→ **Problem to solve**: Pull every line of the entries that has the word "definitions".

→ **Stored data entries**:
--*--

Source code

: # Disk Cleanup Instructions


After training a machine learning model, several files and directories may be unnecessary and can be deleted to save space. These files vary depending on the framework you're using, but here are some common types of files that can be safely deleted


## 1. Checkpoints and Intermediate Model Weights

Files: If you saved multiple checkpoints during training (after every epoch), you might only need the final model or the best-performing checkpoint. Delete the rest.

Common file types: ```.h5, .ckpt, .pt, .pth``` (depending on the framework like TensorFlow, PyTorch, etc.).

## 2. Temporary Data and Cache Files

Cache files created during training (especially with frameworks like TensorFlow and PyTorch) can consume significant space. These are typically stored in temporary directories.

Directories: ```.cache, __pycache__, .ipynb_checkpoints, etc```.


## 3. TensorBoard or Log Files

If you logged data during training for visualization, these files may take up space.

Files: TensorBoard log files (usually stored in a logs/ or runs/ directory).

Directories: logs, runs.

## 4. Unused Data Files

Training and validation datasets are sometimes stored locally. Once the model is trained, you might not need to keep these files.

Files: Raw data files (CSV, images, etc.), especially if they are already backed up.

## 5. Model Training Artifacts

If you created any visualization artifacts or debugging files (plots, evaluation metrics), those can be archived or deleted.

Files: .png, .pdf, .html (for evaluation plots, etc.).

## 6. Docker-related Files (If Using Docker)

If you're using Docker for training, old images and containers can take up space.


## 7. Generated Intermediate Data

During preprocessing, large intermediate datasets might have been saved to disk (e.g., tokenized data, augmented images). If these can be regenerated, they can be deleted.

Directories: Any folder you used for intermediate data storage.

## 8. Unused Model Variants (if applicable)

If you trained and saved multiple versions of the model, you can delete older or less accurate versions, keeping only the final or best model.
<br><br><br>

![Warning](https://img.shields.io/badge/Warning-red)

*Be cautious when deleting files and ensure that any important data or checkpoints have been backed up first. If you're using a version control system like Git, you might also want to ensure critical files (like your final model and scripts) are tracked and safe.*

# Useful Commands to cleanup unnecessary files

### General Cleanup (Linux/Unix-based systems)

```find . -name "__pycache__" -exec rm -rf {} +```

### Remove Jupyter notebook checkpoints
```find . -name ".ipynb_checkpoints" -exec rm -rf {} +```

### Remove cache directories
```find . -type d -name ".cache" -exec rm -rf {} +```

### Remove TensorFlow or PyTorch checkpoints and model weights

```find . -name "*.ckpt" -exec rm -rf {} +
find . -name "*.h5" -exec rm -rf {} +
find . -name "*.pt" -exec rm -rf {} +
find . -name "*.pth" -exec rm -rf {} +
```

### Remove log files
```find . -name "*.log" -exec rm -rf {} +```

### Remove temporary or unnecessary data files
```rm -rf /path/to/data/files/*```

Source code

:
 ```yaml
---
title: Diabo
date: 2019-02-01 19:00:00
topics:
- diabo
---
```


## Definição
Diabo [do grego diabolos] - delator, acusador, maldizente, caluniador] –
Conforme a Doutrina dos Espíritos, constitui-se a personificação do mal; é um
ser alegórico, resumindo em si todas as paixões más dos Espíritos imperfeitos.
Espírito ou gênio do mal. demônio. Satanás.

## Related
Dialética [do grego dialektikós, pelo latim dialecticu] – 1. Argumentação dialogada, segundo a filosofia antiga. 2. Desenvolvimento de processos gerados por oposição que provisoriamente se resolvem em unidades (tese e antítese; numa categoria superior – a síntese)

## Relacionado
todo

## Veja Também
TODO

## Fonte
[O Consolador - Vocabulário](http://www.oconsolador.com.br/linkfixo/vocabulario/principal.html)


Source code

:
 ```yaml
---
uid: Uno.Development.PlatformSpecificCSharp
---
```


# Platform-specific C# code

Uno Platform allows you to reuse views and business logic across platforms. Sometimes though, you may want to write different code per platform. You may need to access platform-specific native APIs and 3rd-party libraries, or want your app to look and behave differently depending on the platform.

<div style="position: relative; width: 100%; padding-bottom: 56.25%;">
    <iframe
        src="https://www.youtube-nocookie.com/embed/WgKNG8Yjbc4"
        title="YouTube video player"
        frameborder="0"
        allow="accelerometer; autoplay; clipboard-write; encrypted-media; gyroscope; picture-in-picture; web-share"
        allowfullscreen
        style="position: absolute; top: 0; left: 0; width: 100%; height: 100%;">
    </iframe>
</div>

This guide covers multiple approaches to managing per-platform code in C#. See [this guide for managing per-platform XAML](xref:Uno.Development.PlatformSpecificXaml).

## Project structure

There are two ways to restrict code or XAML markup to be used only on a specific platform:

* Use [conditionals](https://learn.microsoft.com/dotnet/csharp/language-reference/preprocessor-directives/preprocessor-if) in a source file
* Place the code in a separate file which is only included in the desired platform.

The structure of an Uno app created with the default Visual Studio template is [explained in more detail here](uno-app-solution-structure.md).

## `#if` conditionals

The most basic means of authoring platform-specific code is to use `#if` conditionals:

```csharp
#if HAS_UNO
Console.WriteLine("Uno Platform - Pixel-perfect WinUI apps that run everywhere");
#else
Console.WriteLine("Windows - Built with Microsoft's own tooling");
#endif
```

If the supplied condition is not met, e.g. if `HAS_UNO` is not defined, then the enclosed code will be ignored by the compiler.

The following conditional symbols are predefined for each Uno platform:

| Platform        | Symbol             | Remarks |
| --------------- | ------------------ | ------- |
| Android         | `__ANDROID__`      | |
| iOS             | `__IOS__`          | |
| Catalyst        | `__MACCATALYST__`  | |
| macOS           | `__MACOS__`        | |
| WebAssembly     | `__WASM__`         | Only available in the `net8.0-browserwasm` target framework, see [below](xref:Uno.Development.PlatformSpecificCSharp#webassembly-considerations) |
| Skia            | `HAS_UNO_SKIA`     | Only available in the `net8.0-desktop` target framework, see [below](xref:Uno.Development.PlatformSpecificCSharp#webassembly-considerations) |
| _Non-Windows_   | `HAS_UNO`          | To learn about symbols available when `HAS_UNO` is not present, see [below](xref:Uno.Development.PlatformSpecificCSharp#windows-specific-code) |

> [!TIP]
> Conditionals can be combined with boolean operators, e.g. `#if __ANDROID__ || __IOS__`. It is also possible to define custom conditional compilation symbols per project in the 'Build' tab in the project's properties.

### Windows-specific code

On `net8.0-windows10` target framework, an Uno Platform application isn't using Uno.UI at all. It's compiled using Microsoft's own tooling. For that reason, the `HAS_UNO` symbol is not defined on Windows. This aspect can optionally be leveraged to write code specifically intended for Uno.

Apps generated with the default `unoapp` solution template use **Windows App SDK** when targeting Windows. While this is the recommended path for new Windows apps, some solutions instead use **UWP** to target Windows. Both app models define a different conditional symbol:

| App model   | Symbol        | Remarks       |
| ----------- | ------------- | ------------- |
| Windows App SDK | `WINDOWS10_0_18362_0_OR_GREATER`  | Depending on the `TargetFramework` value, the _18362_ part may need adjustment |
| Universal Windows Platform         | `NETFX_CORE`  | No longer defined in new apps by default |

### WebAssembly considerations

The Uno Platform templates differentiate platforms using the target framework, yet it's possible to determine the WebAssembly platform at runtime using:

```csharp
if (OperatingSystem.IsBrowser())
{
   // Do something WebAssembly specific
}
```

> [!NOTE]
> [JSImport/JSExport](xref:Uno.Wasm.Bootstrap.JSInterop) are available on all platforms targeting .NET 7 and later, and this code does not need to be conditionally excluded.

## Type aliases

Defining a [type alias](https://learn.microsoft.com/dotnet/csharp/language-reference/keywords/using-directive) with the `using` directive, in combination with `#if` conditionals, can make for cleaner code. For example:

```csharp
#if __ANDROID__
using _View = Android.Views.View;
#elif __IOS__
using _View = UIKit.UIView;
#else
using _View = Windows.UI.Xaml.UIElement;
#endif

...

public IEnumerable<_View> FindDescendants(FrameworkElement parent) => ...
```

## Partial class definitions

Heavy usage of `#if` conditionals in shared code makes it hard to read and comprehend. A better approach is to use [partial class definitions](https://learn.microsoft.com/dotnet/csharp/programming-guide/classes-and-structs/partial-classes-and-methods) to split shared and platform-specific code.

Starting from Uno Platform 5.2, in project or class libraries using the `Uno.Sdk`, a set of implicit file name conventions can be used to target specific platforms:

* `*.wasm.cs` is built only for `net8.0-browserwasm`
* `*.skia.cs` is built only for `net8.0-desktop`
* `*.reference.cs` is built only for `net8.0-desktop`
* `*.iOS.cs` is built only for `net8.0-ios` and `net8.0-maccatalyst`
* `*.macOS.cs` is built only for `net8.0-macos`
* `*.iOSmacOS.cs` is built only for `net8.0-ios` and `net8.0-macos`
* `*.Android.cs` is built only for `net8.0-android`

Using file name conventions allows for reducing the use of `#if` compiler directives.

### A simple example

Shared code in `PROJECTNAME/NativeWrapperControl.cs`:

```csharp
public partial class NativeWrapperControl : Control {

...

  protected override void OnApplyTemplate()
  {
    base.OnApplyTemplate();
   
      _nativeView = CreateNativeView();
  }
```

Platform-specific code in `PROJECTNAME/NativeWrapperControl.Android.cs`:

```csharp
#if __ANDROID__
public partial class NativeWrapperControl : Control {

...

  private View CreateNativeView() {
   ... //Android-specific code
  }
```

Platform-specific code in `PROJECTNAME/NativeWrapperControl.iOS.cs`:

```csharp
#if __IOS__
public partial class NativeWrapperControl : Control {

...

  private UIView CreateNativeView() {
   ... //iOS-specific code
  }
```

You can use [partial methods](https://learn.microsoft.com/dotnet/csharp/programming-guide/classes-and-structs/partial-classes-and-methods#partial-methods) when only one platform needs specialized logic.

--*--

→ **Exercise response**:
## Partial class definitions
Heavy usage of `#if` conditionals in shared code makes it hard to read and comprehend. A better approach is to use [partial class definitions](https://learn.microsoft.com/dotnet/csharp/programming-guide/classes-and-structs/partial-classes-and-methods) to split shared and platform-specific code.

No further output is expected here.